Saved data entries
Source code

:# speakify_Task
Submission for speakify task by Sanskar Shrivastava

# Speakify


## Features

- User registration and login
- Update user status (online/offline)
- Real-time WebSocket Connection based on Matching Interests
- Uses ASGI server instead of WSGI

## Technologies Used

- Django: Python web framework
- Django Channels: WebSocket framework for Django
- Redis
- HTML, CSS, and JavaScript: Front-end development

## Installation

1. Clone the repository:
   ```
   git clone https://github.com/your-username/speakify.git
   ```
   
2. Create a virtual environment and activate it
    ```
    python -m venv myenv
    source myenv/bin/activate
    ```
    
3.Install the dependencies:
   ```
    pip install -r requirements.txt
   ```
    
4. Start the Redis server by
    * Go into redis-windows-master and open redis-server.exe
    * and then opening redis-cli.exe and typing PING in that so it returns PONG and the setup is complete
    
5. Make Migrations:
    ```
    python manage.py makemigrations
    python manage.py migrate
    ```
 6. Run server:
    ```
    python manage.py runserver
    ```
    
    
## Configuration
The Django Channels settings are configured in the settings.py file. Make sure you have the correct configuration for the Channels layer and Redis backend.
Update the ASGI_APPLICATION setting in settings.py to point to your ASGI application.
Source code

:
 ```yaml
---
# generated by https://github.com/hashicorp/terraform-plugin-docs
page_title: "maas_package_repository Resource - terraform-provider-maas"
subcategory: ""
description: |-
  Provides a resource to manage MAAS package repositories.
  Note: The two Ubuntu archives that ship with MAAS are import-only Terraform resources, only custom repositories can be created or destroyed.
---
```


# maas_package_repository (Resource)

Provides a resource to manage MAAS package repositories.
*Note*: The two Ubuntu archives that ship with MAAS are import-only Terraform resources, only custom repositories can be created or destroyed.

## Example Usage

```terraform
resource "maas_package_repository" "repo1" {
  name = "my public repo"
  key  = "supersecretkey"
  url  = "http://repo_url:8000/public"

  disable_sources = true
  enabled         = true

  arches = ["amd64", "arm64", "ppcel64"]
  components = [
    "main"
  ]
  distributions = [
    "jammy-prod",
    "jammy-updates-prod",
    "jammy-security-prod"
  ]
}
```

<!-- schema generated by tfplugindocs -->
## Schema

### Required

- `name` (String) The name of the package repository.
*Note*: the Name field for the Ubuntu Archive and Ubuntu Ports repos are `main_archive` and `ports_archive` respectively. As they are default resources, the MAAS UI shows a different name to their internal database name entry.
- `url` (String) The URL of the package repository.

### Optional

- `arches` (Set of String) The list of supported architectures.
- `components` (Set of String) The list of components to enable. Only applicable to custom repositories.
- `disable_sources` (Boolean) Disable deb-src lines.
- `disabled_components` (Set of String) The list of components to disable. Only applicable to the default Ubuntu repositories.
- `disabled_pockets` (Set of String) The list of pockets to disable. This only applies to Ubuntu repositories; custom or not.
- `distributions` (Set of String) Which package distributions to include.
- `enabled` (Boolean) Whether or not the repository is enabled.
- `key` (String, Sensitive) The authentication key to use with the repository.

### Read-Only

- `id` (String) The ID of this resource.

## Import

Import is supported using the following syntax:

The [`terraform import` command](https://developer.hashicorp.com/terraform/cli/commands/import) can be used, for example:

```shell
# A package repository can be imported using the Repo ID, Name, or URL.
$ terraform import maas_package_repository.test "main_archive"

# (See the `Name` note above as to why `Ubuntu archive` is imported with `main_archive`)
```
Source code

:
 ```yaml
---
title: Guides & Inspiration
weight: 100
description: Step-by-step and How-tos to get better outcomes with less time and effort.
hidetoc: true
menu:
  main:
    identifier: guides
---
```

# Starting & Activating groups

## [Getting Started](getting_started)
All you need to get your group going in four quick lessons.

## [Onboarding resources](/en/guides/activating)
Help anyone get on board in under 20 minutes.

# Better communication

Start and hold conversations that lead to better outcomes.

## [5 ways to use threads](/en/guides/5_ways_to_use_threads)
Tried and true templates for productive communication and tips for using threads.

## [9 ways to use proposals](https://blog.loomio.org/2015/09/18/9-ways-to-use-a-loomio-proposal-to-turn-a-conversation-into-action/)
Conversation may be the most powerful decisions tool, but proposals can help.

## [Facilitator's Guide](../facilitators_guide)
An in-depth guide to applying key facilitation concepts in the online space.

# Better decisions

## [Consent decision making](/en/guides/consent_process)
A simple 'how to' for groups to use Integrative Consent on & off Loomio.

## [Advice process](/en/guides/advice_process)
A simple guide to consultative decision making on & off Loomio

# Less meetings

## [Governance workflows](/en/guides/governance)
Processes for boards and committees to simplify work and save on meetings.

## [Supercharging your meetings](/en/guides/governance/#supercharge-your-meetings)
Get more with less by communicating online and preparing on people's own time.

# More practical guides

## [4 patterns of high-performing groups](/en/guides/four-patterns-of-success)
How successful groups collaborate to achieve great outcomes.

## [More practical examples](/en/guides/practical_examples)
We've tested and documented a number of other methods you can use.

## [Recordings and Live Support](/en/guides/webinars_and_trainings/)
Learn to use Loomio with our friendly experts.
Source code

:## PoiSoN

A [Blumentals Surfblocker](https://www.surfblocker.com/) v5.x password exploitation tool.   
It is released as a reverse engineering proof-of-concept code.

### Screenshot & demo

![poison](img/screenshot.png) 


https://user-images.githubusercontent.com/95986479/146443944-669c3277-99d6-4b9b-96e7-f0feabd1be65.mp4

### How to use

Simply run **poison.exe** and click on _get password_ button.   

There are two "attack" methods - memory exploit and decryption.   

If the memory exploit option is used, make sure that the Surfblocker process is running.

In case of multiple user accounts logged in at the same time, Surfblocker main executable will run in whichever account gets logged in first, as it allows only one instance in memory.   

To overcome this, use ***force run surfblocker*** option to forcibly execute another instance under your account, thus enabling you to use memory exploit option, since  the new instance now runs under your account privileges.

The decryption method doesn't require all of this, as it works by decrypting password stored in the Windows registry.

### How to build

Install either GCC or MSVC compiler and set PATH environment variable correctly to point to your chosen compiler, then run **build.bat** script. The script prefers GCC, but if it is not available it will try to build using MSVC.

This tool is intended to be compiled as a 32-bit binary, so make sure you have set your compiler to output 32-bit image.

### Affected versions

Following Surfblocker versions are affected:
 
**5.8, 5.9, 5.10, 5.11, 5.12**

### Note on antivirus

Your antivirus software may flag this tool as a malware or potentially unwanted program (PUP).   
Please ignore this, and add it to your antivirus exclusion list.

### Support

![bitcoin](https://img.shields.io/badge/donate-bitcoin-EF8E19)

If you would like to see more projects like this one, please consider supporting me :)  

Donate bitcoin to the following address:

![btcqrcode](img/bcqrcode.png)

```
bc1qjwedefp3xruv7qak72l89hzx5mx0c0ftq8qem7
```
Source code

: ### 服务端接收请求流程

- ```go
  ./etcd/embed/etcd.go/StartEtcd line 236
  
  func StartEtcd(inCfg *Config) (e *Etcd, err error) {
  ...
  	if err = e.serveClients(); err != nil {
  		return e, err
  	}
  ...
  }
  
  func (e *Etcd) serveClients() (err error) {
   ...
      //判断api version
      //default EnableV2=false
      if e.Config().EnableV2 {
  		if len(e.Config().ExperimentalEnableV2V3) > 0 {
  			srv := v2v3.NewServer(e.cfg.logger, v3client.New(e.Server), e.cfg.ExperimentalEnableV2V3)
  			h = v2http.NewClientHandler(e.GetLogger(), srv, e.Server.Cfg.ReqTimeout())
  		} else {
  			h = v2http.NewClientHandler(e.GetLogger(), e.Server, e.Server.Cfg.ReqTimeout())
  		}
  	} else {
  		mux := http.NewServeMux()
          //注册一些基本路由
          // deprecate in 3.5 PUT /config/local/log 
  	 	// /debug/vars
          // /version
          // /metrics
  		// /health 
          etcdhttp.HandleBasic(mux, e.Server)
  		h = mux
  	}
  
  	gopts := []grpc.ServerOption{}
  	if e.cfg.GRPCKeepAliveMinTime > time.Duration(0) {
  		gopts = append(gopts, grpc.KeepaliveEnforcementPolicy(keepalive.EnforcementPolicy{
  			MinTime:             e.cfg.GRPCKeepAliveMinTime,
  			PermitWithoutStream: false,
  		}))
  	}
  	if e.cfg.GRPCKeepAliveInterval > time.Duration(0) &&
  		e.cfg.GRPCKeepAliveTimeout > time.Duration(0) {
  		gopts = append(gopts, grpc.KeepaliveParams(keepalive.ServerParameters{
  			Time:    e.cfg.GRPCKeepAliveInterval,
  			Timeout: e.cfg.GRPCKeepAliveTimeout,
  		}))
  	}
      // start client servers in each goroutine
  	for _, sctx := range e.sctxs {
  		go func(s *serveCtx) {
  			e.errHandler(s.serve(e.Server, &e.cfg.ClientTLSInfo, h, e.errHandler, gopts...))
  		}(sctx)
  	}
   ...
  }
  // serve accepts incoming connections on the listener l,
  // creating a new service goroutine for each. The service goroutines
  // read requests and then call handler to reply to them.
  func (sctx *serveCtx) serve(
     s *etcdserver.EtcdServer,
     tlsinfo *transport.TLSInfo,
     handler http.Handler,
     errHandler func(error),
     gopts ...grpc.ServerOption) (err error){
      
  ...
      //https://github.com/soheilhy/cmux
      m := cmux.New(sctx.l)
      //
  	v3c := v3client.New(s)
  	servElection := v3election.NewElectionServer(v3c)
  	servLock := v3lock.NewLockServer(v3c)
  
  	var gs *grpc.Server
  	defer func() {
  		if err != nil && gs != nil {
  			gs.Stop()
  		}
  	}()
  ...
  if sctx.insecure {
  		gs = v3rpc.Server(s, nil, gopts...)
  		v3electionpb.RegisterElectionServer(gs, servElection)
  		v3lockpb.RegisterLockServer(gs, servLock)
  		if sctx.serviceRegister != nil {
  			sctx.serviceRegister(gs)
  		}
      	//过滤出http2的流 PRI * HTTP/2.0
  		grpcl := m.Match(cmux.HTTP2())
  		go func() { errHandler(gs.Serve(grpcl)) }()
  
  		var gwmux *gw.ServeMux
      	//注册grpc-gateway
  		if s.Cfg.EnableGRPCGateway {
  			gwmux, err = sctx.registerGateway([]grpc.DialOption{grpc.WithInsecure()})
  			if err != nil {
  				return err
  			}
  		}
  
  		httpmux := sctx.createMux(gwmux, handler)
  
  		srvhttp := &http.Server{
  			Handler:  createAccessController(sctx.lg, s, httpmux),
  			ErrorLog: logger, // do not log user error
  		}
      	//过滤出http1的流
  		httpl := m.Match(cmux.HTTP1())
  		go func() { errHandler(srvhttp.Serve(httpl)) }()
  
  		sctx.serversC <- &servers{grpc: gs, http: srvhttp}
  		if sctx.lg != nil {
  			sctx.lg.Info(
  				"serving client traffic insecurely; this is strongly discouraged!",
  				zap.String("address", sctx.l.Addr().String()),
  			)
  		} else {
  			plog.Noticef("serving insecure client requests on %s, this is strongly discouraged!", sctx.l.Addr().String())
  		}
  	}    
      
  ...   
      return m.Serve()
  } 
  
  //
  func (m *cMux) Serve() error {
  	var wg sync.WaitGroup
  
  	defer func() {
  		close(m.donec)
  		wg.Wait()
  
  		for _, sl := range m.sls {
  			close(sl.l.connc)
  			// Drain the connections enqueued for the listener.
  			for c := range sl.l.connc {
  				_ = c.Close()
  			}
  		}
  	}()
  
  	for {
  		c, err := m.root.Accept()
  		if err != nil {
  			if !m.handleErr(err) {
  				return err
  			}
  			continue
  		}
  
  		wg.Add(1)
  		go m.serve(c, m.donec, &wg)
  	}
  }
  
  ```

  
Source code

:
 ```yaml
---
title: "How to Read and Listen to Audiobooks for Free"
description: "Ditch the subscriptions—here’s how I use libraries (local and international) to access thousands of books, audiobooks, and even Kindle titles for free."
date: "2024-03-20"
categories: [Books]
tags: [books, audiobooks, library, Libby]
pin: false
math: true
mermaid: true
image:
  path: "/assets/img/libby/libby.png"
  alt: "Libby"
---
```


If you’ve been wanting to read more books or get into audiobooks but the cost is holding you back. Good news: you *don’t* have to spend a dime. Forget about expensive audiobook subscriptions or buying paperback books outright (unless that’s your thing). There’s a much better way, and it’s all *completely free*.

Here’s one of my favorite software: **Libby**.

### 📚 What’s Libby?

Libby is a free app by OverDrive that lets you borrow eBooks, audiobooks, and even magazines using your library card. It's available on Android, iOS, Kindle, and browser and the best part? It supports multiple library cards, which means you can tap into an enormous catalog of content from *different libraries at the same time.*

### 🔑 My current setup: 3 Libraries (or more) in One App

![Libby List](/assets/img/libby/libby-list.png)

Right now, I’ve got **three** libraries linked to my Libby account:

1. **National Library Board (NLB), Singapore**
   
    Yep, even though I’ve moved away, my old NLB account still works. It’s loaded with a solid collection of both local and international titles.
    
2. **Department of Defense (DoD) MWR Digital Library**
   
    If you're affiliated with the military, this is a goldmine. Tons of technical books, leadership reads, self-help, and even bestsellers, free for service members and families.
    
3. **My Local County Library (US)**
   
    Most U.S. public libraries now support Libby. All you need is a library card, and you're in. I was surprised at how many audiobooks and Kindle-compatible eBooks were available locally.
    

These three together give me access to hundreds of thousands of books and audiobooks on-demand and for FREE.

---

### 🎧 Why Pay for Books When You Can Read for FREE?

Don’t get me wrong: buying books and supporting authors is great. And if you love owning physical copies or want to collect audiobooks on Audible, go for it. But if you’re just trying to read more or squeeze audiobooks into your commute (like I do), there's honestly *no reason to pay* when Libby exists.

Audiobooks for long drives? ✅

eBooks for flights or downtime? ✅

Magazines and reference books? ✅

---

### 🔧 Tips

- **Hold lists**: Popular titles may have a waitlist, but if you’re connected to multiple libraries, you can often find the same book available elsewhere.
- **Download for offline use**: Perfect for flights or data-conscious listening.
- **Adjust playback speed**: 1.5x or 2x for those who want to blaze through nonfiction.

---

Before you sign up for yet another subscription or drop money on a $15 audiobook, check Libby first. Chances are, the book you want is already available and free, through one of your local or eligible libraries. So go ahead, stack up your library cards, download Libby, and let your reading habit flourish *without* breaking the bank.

### What to produce
From the entries, copy out each line containing the word "errHandler".

### Solution below
  			e.errHandler(s.serve(e.Server, &e.cfg.ClientTLSInfo, h, e.errHandler, gopts...))
     errHandler func(error),
  		go func() { errHandler(gs.Serve(grpcl)) }()
  		go func() { errHandler(srvhttp.Serve(httpl)) }()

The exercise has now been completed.